> Task to carry out: Write out again, please, the records below from the first line to the line holding "① 在InnoDB存储引擎中，我们只需要根据主键值对 **聚簇索引**", inclusive, and nothing else.

━━ Extracted information ━━

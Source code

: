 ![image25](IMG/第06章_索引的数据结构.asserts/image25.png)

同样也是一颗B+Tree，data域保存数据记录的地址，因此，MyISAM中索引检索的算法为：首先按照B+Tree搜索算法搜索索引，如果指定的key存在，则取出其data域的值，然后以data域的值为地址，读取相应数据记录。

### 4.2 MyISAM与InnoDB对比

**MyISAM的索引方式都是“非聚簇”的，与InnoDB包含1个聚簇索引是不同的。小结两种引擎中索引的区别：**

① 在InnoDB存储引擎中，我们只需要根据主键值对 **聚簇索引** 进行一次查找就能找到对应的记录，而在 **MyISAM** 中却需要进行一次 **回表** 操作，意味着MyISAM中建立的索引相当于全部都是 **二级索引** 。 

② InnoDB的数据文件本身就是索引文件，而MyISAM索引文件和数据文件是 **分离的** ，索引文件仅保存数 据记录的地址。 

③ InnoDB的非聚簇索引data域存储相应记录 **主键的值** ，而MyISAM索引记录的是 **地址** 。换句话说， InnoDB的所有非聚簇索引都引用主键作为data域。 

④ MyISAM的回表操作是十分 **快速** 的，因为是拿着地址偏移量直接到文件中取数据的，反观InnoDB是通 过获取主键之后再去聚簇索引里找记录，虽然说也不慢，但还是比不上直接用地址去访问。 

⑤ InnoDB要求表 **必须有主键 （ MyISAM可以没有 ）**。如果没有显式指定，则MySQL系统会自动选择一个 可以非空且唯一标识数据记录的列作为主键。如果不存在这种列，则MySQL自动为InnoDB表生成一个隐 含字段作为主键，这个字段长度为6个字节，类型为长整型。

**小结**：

━━━

> Output for this exercise:
Source code

: ![image25](IMG/第06章_索引的数据结构.asserts/image25.png)

同样也是一颗B+Tree，data域保存数据记录的地址，因此，MyISAM中索引检索的算法为：首先按照B+Tree搜索算法搜索索引，如果指定的key存在，则取出其data域的值，然后以data域的值为地址，读取相应数据记录。

### 4.2 MyISAM与InnoDB对比

**MyISAM的索引方式都是“非聚簇”的，与InnoDB包含1个聚簇索引是不同的。小结两种引擎中索引的区别：**

① 在InnoDB存储引擎中，我们只需要根据主键值对 **聚簇索引** 进行一次查找就能找到对应的记录，而在 **MyISAM** 中却需要进行一次 **回表** 操作，意味着MyISAM中建立的索引相当于全部都是 **二级索引** 。 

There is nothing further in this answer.